INFORMATION =>
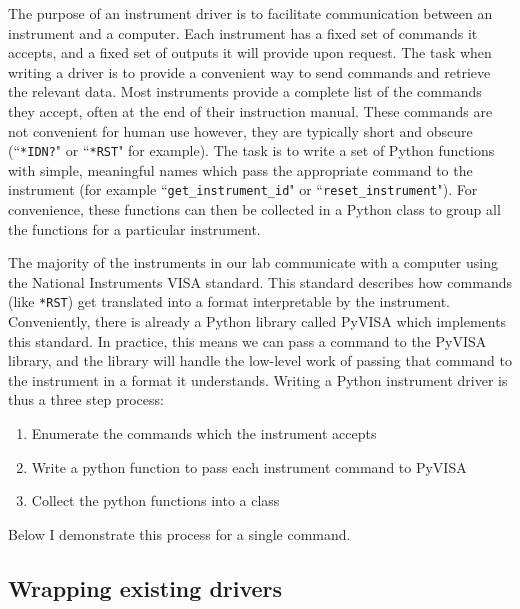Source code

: \documentclass[edeposit,fullpage,draftthesis]{uiucthesis2009}
\newcommand{\code}[1]{\texttt{#1}}
\begin{document}
\begin{appendices}
    The purpose of an instrument driver is to facilitate communication between an instrument and a
    computer. Each instrument has a fixed set of commands it accepts, and a fixed set of outputs it will
    provide upon request. The task when writing a driver is to provide a convenient way to send commands
    and retrieve the relevant data.
    Most instruments provide a complete list of the commands they accept, often at the end of their instruction manual.
    These commands are not convenient for human use however, they are typically short and obscure 
    (``\code{*IDN?}" or ``\code{*RST}" for example).
    The task is to write a set of Python functions with simple, meaningful names which pass the
    appropriate command to the instrument (for example ``\code{get\_instrument\_id}" or ``\code{reset\_instrument}"). 
    For convenience, these functions can then be collected in a
    Python class to group all the functions for a particular instrument.
    
    The majority of the instruments in our lab communicate with a computer using the National Instruments VISA
    standard. This standard describes how commands (like \code{*RST}) get translated into a format interpretable by the instrument.
    Conveniently, there is already a Python library called PyVISA which implements this standard.
    In practice, this means we can pass a command to the PyVISA library, and the library will handle the low-level
    work of passing that command to the instrument in a format it understands.
    Writing a Python instrument driver is thus a three step process:
    \begin{enumerate}
        \item Enumerate the commands which the instrument accepts
        \item Write a python function to pass each instrument command to PyVISA
        \item Collect the python functions into a class
    \end{enumerate}
    Below I demonstrate this process for a single command.
    
    
    \subsection{Wrapping existing drivers}
    

\end{appendices}
\end{document}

TASK INSTRUCTIONS => Reproduce the lines above, beginning at the line with "standard. This standard" and stopping after the line with "Conveniently, there is", exactly as they are.

EXERCISE SOLUTION =>
    standard. This standard describes how commands (like \code{*RST}) get translated into a format interpretable by the instrument.
    Conveniently, there is already a Python library called PyVISA which implements this standard.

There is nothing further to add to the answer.